**Exercise input**
--
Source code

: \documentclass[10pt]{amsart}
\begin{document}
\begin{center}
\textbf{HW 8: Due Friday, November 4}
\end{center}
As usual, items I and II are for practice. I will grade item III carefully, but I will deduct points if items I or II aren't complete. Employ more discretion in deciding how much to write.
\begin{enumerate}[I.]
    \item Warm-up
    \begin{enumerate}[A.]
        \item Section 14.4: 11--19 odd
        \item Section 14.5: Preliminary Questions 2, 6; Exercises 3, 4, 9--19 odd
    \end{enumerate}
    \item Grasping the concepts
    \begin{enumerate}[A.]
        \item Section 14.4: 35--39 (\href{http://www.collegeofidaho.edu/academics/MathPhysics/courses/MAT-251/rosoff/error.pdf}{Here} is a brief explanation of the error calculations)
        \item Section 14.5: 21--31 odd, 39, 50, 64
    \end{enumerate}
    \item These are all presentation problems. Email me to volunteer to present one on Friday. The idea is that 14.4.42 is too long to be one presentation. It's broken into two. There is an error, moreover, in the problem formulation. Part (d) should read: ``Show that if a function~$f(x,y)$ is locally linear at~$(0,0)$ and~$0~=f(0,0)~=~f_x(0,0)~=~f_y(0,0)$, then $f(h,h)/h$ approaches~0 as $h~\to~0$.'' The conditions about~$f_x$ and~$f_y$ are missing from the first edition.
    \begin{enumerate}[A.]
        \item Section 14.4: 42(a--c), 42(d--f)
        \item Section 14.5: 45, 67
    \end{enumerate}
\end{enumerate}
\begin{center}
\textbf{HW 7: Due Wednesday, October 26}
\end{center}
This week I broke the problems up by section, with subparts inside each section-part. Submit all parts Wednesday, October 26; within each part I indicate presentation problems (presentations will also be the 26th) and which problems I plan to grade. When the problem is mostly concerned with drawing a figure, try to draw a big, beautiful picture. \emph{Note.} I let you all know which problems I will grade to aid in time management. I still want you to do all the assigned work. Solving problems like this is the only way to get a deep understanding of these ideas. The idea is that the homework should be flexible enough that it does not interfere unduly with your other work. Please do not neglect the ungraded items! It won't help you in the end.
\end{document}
--
**What the exercise asks**
Go through the listing above and write out exactly the lines starting with the one holding "the error calculations)" and running through the one holding "14.4: 42(a--c), 42(d--f)", ends included, and no others.

**Problem solution**
        \item Section 14.4: 35--39 (\href{http://www.collegeofidaho.edu/academics/MathPhysics/courses/MAT-251/rosoff/error.pdf}{Here} is a brief explanation of the error calculations)
        \item Section 14.5: 21--31 odd, 39, 50, 64
    \end{enumerate}
    \item These are all presentation problems. Email me to volunteer to present one on Friday. The idea is that 14.4.42 is too long to be one presentation. It's broken into two. There is an error, moreover, in the problem formulation. Part (d) should read: ``Show that if a function~$f(x,y)$ is locally linear at~$(0,0)$ and~$0~=f(0,0)~=~f_x(0,0)~=~f_y(0,0)$, then $f(h,h)/h$ approaches~0 as $h~\to~0$.'' The conditions about~$f_x$ and~$f_y$ are missing from the first edition.
    \begin{enumerate}[A.]
        \item Section 14.4: 42(a--c), 42(d--f)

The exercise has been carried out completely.